I found a couple of small brown spots (from flux bleed) on the bell joint
and under the bell rim which really shouldn't have been there on a professional
horn that's barely half a dozen years old.
*I orginally had the date of manufacture as 2001, but it's since been
said that it's closer to 1990 - in which case the flux bleed spots are
The keywork is neat and well built. There's nothing in particular that
stands out about the design of the keywork, it's quite functional and
doesn't have any superfluous gadgets.
About the only thing of note was the design of the low C# mechanism, which
was inclined to be a bit bouncy. I tried adding felt buffers here and
there, but to no avail - what's really needed is a flat spring on top
of the lever...not a difficult or expensive mod.
There are no adjusters on the mains stacks, so home tweaking isn't going
to be a simple affair.
The setup was poor, and I noted one or two slightly warped key cups.
Some of the cup angles were way off, requiring some significant adjustment
to bring them back on the level. Given that the pads on these keys had
been set at an angle it's a very fair bet that this was how the horn left
I noted the use of synthetic cork throughout. This really didn't do
the action any favours at all. Synthetic cork certainly has its uses,
but not when it comes to general action buffers. The stuff compresses
too readily, is hard to adjust and lends the action a spongy feel. Replacing
it with felt in strategic places brought a great deal more 'snap' to the
action and improved the feel and response no end.
Proper point screws and blued steel springs give the keys a nice, tight
feel, and with regard to ergonomics you'll find that everything is where
it ought to be.
Perhaps the biggest surprise about this horn is the tone.
When it first came into the workshop and I gave it a test blow, I was
immediately taken with its brightness. Tonewise it felt very familiar
indeed, and I was very keen to see what improvements a decent service
With the leaks all gone and the action feeling nice and slick, the horn's
tone felt much more stable and centred. It's undoubtedly a bright and
punchy horn - a stark contrast to the 2001 alto reviewed a year earlier.

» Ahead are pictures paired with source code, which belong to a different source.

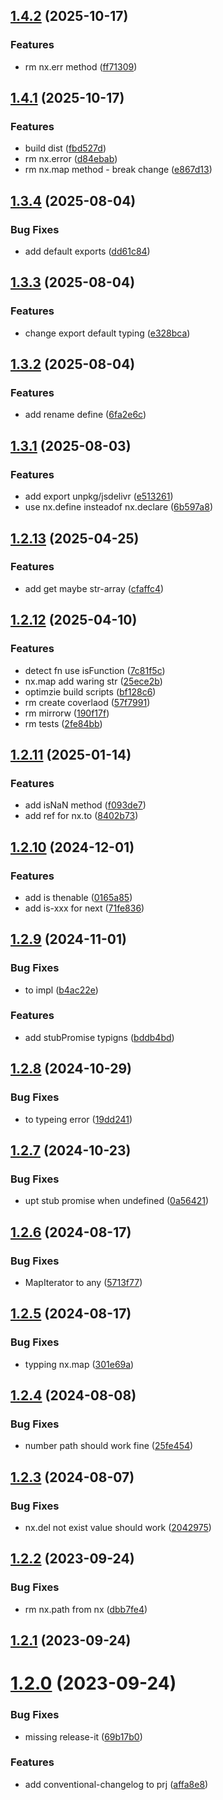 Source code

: 

## [1.4.2](https://github.com/afeiship/next/compare/v1.4.1...v1.4.2) (2025-10-17)


### Features

* rm nx.err method ([ff71309](https://github.com/afeiship/next/commit/ff7130913706fb6773c1c93885f93f54bf9ce352))

## [1.4.1](https://github.com/afeiship/next/compare/v1.3.4...v1.4.1) (2025-10-17)


### Features

* build dist ([fbd527d](https://github.com/afeiship/next/commit/fbd527d891a85098c36b2b559c35006a8f4eb5c7))
* rm nx.error ([d84ebab](https://github.com/afeiship/next/commit/d84ebab101b28a36067082f315c5df58b7cad590))
* rm nx.map method - break change ([e867d13](https://github.com/afeiship/next/commit/e867d13e67ccd9cc16af5368abea5ba74e6782dd))

## [1.3.4](https://github.com/afeiship/next/compare/v1.3.3...v1.3.4) (2025-08-04)


### Bug Fixes

* add default exports ([dd61c84](https://github.com/afeiship/next/commit/dd61c84736eb25d403f9daf73fc9dc45db385f3a))

## [1.3.3](https://github.com/afeiship/next/compare/v1.3.2...v1.3.3) (2025-08-04)


### Features

* change export default typing ([e328bca](https://github.com/afeiship/next/commit/e328bca513a5695884c2d8b9d484057706b218f5))

## [1.3.2](https://github.com/afeiship/next/compare/v1.3.1...v1.3.2) (2025-08-04)


### Features

* add rename define ([6fa2e6c](https://github.com/afeiship/next/commit/6fa2e6c6f9aaed1a919f3f934f832e6647af8761))

## [1.3.1](https://github.com/afeiship/next/compare/v1.2.13...v1.3.1) (2025-08-03)


### Features

* add export unpkg/jsdelivr ([e513261](https://github.com/afeiship/next/commit/e513261daef111ccc41194f106f6295e61512486))
* use nx.define insteadof nx.declare ([6b597a8](https://github.com/afeiship/next/commit/6b597a8fcc1bf6e8622242b512c8013445e237df))

## [1.2.13](https://github.com/afeiship/next/compare/v1.2.12...v1.2.13) (2025-04-25)


### Features

* add get maybe str-array ([cfaffc4](https://github.com/afeiship/next/commit/cfaffc447505f6cec6af064bc0fb3e3a79c1204a))

## [1.2.12](https://github.com/afeiship/next/compare/v1.2.11...v1.2.12) (2025-04-10)


### Features

* detect fn use isFunction ([7c81f5c](https://github.com/afeiship/next/commit/7c81f5c85dd9d00890d12b35cfb155b593789f43))
* nx.map add waring str ([25ece2b](https://github.com/afeiship/next/commit/25ece2bba9e2b5056f5a87d2df6118674c72d721))
* optimzie build scripts ([bf128c6](https://github.com/afeiship/next/commit/bf128c66b90c5be1aa9420e44a32006dca9da7df))
* rm create coverlaod ([57f7991](https://github.com/afeiship/next/commit/57f79911cc753c9ca3e6f11d7cf5ea847d7d8eb3))
* rm mirrorw ([190f17f](https://github.com/afeiship/next/commit/190f17fe7fb0c162b23021715c5929b3800b9f97))
* rm tests ([2fe84bb](https://github.com/afeiship/next/commit/2fe84bbce455775ad358dea76f82c7fdc8ab1237))

## [1.2.11](https://github.com/afeiship/next/compare/v1.2.10...v1.2.11) (2025-01-14)


### Features

* add isNaN method ([f093de7](https://github.com/afeiship/next/commit/f093de7cb1671414531b03224661782e36968ae8))
* add ref for nx.to ([8402b73](https://github.com/afeiship/next/commit/8402b737f49d482b8dceca43dcc573ebfb58adee))

## [1.2.10](https://github.com/afeiship/next/compare/v1.2.9...v1.2.10) (2024-12-01)


### Features

* add is thenable ([0165a85](https://github.com/afeiship/next/commit/0165a851f155d0f83235314551de2c63c78f9281))
* add is-xxx for next ([71fe836](https://github.com/afeiship/next/commit/71fe8368154775072cfa9a8137bc83d65d31e350))

## [1.2.9](https://github.com/afeiship/next/compare/v1.2.8...v1.2.9) (2024-11-01)


### Bug Fixes

* to impl ([b4ac22e](https://github.com/afeiship/next/commit/b4ac22e81e1552a2443a48c5392b60d6d3411fdf))


### Features

* add stubPromise typigns ([bddb4bd](https://github.com/afeiship/next/commit/bddb4bd8da55de9cde6b44c25b76b26ec7b737a5))

## [1.2.8](https://github.com/afeiship/next/compare/v1.2.7...v1.2.8) (2024-10-29)


### Bug Fixes

* to typeing error ([19dd241](https://github.com/afeiship/next/commit/19dd241587ca190740032e3615126e600856f80f))

## [1.2.7](https://github.com/afeiship/next/compare/v1.2.6...v1.2.7) (2024-10-23)


### Bug Fixes

* upt stub promise when undefined ([0a56421](https://github.com/afeiship/next/commit/0a564217a407645ff872a63257ea21931e47d0db))

## [1.2.6](https://github.com/afeiship/next/compare/v1.2.5...v1.2.6) (2024-08-17)


### Bug Fixes

* MapIterator to any ([5713f77](https://github.com/afeiship/next/commit/5713f7747928254414e60580f1abe5e6282440fd))

## [1.2.5](https://github.com/afeiship/next/compare/v1.2.4...v1.2.5) (2024-08-17)


### Bug Fixes

* typping nx.map ([301e69a](https://github.com/afeiship/next/commit/301e69ac1f65845d663a11db41fa9e418b10e4d7))

## [1.2.4](https://github.com/afeiship/next/compare/v1.2.3...v1.2.4) (2024-08-08)


### Bug Fixes

* number path should work fine ([25fe454](https://github.com/afeiship/next/commit/25fe454ad05b85614383bf90584fef6a9033ec7e))

## [1.2.3](https://github.com/afeiship/next/compare/v1.2.2...v1.2.3) (2024-08-07)


### Bug Fixes

* nx.del not exist value should work ([2042975](https://github.com/afeiship/next/commit/20429750d77a8f16ae4ad5ab02c5ce99a4cdf20a))

## [1.2.2](https://github.com/afeiship/next/compare/v1.2.1...v1.2.2) (2023-09-24)


### Bug Fixes

* rm nx.path from nx ([dbb7fe4](https://github.com/afeiship/next/commit/dbb7fe4896da5dc422b54d73dbf5ec271682d136))

## [1.2.1](https://github.com/afeiship/next/compare/v1.2.0...v1.2.1) (2023-09-24)

# [1.2.0](https://github.com/afeiship/next/compare/v1.1.16...v1.2.0) (2023-09-24)


### Bug Fixes

* missing release-it ([69b17b0](https://github.com/afeiship/next/commit/69b17b08291bd05c2a53de53089abd6104b4c874))


### Features

* add conventional-changelog to prj ([affa8e8](https://github.com/afeiship/next/commit/affa8e8de9c68adfe8006ef077276509e979dc22))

It has bags of cut and clarity, plenty of attack and precision across
the range - with beautifully crisp, clear low notes.
I think what comes next might upset a few people.
I said it felt familiar - and that's because it plays almost exactly like
my trusty old Yamaha YTS23.
OK, so there's a slight difference (dare I say in the 23's favour?) in
that the B&S is a little more rounded, particularly at the top end
- but it really is very slight.
I was that surprised that I did a side-by-side comparison. After more
than 20 years of blowing a YTS23 I know its every nook and cranny - and
each time I pick it up and blow it I'm reminded of why I love it so much.
You could creep round in the night and swap it with the 2001, and aside
from the feel of the action I really don't think I'd catch onto the ruse
for quite some time.
In that sense it becomes quite hard to recommend the 2001.
For sure, it's a good horn - a very good horn...though one that will undoubtedly
require a decent service to make it play at its best. But why bother?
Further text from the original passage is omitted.